On the TV side, HBO’s “Succession” leads with nine nominations. “The Bear” and “Only Murders in the Building” follow with five apiece.
THE GLOBES COMEBACK
A few years ago, the Golden Globes were on the cusp of collapse. After The Los Angeles Times reported that the HFPA had no Black members, Hollywood boycotted the organization. The 2022 Globes were all but canceled and taken off TV. After reforms, the Globes returned to NBC last year in a one-year deal, but the show was booted to Tuesday evening. With Jerrod Carmichael hosting, the telecast attracted 6.3 million viewers, a new low on NBC and a far cry from the 20 million that once tuned in.

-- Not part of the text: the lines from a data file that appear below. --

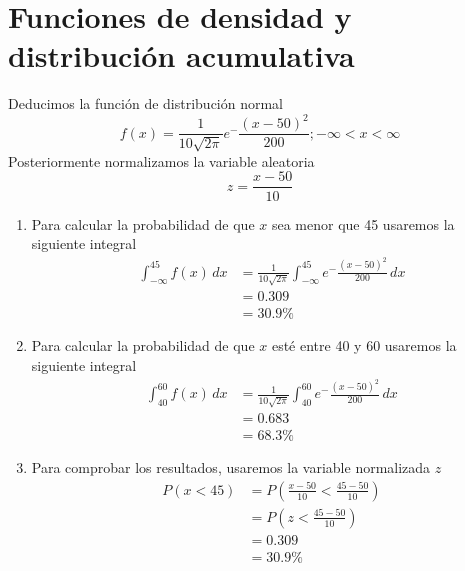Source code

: \documentclass[12pt, letterpaper]{article}
\begin{document}
\section{Funciones de densidad y distribución acumulativa}
Deducimos la función de distribución normal
\begin{equation*}
    f(x) = \frac{1}{10\sqrt{2\pi}}e^-{\frac{(x-50)^{2}}{200}}; -\infty < x < \infty 
\end{equation*}
Posteriormente normalizamos la variable aleatoria
\begin{equation*}
    z = \frac{x-50}{10}
\end{equation*}
\begin{enumerate}
    \item Para calcular la probabilidad de que $x$ sea menor que 45 usaremos la siguiente integral
    \begin{equation*}
        \begin{aligned}
            \int_{-\infty}^{45} f(x) \,dx 
            & = \frac{1}{10\sqrt{2\pi}} \int_{-\infty}^{45} e^-{\frac{(x-50)^{2}}{200}} \,dx \\
            & = 0.309 \\
            & = 30.9\%
        \end{aligned}
    \end{equation*}
    \item Para calcular la probabilidad de que $x$ esté entre 40 y 60 usaremos la siguiente integral
    \begin{equation*}
        \begin{aligned}
            \int_{40}^{60} f(x) \,dx 
            & = \frac{1}{10\sqrt{2\pi}} \int_{40}^{60} e^-{\frac{(x-50)^{2}}{200}} \,dx \\
            & = 0.683 \\
            & = 68.3\%
        \end{aligned}
    \end{equation*}
    \item Para comprobar los resultados, usaremos la variable normalizada $ z $
    \begin{equation*}
        \begin{aligned}
            P(x < 45)
            & = P(\frac{x-50}{10} < \frac{45-50}{10}) \\
            & = P(z < \frac{45-50}{10}) \\
            & = 0.309 \\
            & = 30.9\%
        \end{aligned}

\end{equation*}
\end{enumerate}
\end{document}
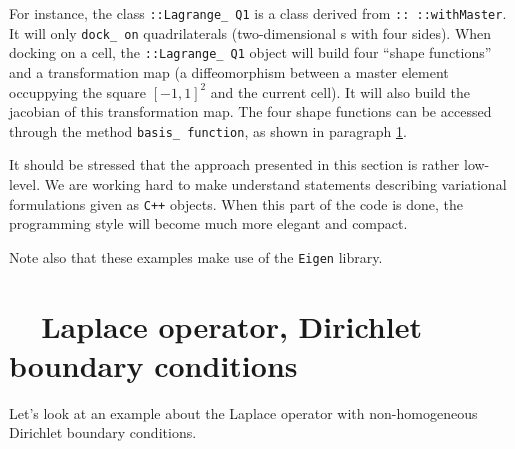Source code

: For instance, the class {\small\tt {}::Lagrange\_\,Q1} is a class derived from
{\small\tt {}:: ::withMaster}.
It will only {\small\tt dock\_\,on} quadrilaterals (two-dimensional {\small\tt {}}s
with four sides).
When docking on a cell, the {\small\tt {}::Lagrange\_\,Q1} object will build four
``shape functions'' and a transformation map (a diffeomorphism between a master element
occuppying the square $ [-1, 1]^2 $ and the current cell).
It will also build the jacobian of this transformation map.
The four shape functions can be accessed through the method {\small\tt basis\_\,function},
as shown in paragraph \ref{\numb section 6.\numb parag 2}.

It should be stressed that the approach presented in this section is rather low-level.
We are working hard to make {\maniFEM} understand statements describing variational
formulations given as {\tt C++} objects.
When this part of the code is done, the programming style will become much more elegant
and compact.

Note also that these examples make use of the {\small\tt Eigen} library.


\section{~~Laplace operator, Dirichlet boundary conditions}\label{\numb section 6.\numb parag 2}
\vskip 1mm

Let's look at an example about the Laplace operator with non-homogeneous Dirichlet
boundary conditions.
\vskip 1mm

The Golden Globes were acquired by Eldridge Industries and Dick Clark Productions, which Penske Media owns, and turned into a for-profit venture. The HFPA (which typically numbered around 90 voters) was dissolved and a new group of some 300 entertainment journalists from around the world now vote for the awards.
Questions still remain about the Globes’ long-term future, but their value to Hollywood studios remains providing a marketing boost to awards contenders. (The Oscars won’t be held until March 10.) This year, because of the actors and writers strikes, the Globes are airing ahead of the Emmys, which were postponed to Jan. 15.
With movie ticket sales still 20% off the pre-pandemic pace and the industry facing a potentially rocky 2024 at the box office, Hollywood needs the Golden Globes as much as it ever has.
AP’s Krysta Fauria contributed to this report from Beverly Hills, California.